QUESTION 3- For WILL.I.AM -Because she has the silicon valley narrative, she doesn’t think failure is ok and asks if there is any other word for failure?
Chairman’s response- This is a very interesting question. Most times when I give speeches, people ask me this question. Infact I was asked two weeks ago to share my failures. Failure can be modified, maybe called challenges. But the truth is, behind every successful man, there are many failures. But the world sees and celebrates just success which is good but it is also good to tell people about resilience, tenacity and just as will.i.am said’ you fall, you continue’. That is what makes entrepreneurs. For entrepreneurs the journey is not smooth but when you plot it you see an upward movement and finally my word or advice is (maybe the moderator can share it with her students), it is good to share most importantly how I overcome failures and my learning points from failures.

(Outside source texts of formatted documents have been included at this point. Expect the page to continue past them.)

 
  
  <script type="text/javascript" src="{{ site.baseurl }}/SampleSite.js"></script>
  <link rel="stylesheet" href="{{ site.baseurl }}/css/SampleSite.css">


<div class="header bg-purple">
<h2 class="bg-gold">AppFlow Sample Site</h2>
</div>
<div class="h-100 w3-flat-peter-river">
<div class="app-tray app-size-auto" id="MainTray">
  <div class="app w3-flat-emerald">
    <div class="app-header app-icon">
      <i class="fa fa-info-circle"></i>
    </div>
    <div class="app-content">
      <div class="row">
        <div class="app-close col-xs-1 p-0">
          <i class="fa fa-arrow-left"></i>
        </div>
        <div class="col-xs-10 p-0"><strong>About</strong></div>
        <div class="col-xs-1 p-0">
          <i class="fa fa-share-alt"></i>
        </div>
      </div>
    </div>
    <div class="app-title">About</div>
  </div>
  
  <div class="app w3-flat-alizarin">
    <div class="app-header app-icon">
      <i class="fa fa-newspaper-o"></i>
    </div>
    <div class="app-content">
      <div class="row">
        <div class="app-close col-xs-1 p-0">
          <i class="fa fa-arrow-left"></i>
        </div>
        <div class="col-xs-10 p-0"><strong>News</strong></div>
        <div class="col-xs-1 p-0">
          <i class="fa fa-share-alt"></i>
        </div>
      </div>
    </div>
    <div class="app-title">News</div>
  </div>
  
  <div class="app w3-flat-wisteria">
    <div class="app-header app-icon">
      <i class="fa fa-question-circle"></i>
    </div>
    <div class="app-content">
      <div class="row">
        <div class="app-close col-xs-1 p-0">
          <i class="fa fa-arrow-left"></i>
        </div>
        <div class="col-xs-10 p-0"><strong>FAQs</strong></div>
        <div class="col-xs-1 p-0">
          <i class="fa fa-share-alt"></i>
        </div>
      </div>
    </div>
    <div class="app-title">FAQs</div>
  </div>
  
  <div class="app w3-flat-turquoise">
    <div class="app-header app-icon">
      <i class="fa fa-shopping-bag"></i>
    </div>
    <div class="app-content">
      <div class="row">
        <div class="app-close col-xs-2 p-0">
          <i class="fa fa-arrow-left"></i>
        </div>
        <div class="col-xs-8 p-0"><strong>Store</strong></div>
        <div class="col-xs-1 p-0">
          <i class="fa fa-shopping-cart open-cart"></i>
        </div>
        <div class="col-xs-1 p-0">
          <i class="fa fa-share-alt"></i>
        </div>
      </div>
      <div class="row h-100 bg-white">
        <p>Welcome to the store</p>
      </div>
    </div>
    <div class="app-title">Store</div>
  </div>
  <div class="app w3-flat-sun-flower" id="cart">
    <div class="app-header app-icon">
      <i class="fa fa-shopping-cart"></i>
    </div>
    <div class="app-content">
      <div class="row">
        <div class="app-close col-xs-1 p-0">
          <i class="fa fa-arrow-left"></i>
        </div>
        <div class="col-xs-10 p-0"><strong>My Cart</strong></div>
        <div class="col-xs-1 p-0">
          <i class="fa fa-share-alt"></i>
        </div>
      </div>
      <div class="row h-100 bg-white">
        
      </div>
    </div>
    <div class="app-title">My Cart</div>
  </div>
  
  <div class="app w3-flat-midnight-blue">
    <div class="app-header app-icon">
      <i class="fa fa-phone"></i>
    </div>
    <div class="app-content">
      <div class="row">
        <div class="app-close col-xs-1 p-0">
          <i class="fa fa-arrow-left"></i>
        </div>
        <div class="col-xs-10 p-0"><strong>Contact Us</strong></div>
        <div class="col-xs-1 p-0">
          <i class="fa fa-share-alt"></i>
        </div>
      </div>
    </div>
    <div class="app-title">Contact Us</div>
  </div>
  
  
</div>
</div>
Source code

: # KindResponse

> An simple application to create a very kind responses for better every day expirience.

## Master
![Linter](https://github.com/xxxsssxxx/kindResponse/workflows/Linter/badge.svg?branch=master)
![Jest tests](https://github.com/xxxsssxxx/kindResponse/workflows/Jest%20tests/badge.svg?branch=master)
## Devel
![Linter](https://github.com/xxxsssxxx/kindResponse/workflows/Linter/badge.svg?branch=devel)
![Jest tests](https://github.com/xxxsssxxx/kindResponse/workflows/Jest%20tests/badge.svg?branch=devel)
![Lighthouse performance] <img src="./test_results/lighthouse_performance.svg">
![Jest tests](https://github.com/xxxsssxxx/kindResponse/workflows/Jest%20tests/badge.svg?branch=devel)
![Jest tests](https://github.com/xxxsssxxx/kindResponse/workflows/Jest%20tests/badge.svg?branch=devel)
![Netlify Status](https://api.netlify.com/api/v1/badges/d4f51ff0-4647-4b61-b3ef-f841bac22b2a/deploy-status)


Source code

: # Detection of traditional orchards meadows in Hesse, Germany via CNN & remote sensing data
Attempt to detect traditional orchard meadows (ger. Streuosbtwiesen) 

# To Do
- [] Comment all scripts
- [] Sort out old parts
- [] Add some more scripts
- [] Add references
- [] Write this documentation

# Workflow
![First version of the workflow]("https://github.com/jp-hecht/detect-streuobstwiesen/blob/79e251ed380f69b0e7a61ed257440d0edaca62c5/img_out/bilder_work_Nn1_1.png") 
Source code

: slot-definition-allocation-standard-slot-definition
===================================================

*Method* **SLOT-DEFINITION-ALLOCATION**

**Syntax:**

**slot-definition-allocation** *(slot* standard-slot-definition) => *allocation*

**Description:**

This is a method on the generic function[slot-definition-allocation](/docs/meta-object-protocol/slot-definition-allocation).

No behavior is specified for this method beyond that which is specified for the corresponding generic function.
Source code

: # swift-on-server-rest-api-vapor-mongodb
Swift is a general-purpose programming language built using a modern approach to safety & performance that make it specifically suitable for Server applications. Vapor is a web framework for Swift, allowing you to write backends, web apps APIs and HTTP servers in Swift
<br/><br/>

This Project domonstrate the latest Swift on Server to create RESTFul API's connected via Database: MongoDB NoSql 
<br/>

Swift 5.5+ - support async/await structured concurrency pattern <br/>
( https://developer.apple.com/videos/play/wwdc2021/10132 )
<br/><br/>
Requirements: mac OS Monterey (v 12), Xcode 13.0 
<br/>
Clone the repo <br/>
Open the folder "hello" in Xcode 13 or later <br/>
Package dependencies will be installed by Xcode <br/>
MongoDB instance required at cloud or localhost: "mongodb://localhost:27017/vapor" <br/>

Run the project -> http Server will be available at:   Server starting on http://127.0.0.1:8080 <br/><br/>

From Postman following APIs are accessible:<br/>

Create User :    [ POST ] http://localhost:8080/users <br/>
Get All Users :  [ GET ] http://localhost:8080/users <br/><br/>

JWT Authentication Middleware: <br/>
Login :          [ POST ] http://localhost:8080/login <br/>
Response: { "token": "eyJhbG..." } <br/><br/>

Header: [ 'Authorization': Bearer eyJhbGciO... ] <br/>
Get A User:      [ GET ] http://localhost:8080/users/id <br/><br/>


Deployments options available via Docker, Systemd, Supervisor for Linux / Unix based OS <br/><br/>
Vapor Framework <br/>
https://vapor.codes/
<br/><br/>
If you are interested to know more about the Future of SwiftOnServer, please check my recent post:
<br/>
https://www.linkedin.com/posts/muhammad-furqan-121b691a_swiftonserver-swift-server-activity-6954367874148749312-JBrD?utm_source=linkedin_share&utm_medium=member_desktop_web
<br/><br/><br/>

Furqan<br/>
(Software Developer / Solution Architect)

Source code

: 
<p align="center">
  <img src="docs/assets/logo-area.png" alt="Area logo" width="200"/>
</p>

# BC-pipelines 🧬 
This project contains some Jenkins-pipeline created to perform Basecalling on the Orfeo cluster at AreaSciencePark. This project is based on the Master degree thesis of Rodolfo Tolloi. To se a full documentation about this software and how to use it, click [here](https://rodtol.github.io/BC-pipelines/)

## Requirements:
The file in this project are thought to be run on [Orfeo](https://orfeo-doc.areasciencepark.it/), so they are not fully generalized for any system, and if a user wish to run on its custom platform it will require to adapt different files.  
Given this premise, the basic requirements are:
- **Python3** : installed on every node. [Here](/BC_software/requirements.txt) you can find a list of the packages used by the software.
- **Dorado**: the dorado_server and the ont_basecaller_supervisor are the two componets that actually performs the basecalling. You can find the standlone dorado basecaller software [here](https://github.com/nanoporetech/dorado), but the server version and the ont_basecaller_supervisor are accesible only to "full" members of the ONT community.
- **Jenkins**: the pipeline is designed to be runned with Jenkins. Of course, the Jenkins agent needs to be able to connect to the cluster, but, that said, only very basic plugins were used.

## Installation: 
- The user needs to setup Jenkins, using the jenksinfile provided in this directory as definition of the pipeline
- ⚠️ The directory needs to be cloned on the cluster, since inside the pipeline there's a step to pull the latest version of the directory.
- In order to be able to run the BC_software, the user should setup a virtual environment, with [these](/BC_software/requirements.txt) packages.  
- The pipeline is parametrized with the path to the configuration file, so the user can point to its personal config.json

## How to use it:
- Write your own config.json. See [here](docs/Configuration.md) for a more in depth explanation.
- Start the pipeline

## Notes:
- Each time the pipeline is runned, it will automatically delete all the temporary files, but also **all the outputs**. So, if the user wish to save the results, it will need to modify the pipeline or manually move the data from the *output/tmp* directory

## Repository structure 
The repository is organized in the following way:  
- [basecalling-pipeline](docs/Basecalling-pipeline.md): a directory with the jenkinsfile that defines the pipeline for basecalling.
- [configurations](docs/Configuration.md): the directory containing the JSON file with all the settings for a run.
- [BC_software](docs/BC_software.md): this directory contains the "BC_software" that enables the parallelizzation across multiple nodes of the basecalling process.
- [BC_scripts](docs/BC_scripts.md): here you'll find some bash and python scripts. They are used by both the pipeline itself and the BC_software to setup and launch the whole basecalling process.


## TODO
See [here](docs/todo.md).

So my principles are:
- You must be resilient.
- You must think long term because if you do, short-term failures won’t set you back so much because the journey is long
- Most importantly, you need laser focus and tenacity and know success would come at the end of the day if you are disciplined and focus.
I think we should talk to people about how to overcome challenges and failures.
QUESTION 4- For Tony Elumelu – How you think about scalability, what are your challenges and what you have done that has worked?
Tony Elumelu –
So the TEF entrepreneurs that are about 3000 across Africa, what were realized was that:
- They need the right operating environment to succeed and so I would say we need our government to develop capacity and create the right environment for the entrepreneurs because if we give them all the money it doesn’t solve their problems if they don’t have access to electricity and water.
- We need to encourage women, when the entrepreneurship program started we had less than 30% of women that showed interest and what we did was that we went all out and created more awareness and now a lot more women are participating. We need more female mentors to share their success stories and help encourage the female entrepreneurs.
- Last point is, upon reviewing applications over the last four years, we found that the rural areas need entrepreneurship more than the urban areas, so we need to collectively create more awareness in the rural areas. This year, we are going to give more opportunity to people in the rural areas because some of them don’t even have access to internet to apply and their challenges are many. We cannot fix unemployment, poverty, address inclusive growth and development if we do not first prioritize our women participation and focus on people in the rural areas.